■ EXERCISE DETAILS
Lines from the one containing "- Updated the" through the last one in the data below: write them out word for word, and only them.

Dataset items
● ● ● ● ● ● ●

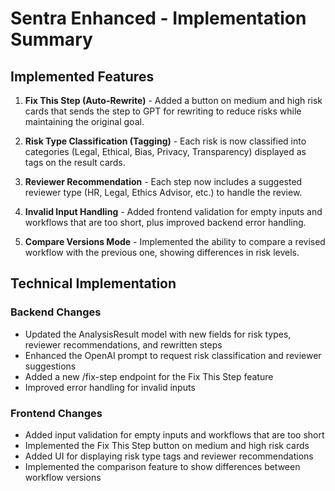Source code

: # Sentra Enhanced - Implementation Summary

## Implemented Features

1. **Fix This Step (Auto-Rewrite)** - Added a button on medium and high risk cards that sends the step to GPT for rewriting to reduce risks while maintaining the original goal.

2. **Risk Type Classification (Tagging)** - Each risk is now classified into categories (Legal, Ethical, Bias, Privacy, Transparency) displayed as tags on the result cards.

3. **Reviewer Recommendation** - Each step now includes a suggested reviewer type (HR, Legal, Ethics Advisor, etc.) to handle the review.

4. **Invalid Input Handling** - Added frontend validation for empty inputs and workflows that are too short, plus improved backend error handling.

5. **Compare Versions Mode** - Implemented the ability to compare a revised workflow with the previous one, showing differences in risk levels.

## Technical Implementation

### Backend Changes
- Updated the AnalysisResult model with new fields for risk types, reviewer recommendations, and rewritten steps
- Enhanced the OpenAI prompt to request risk classification and reviewer suggestions
- Added a new /fix-step endpoint for the Fix This Step feature
- Improved error handling for invalid inputs

### Frontend Changes
- Added input validation for empty inputs and workflows that are too short
- Implemented the Fix This Step button on medium and high risk cards
- Added UI for displaying risk type tags and reviewer recommendations
- Implemented the comparison feature to show differences between workflow versions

● ● ● ● ● ● ●

■ TASK OUTPUT
- Updated the AnalysisResult model with new fields for risk types, reviewer recommendations, and rewritten steps
- Enhanced the OpenAI prompt to request risk classification and reviewer suggestions
- Added a new /fix-step endpoint for the Fix This Step feature
- Improved error handling for invalid inputs

### Frontend Changes
- Added input validation for empty inputs and workflows that are too short
- Implemented the Fix This Step button on medium and high risk cards
- Added UI for displaying risk type tags and reviewer recommendations
- Implemented the comparison feature to show differences between workflow versions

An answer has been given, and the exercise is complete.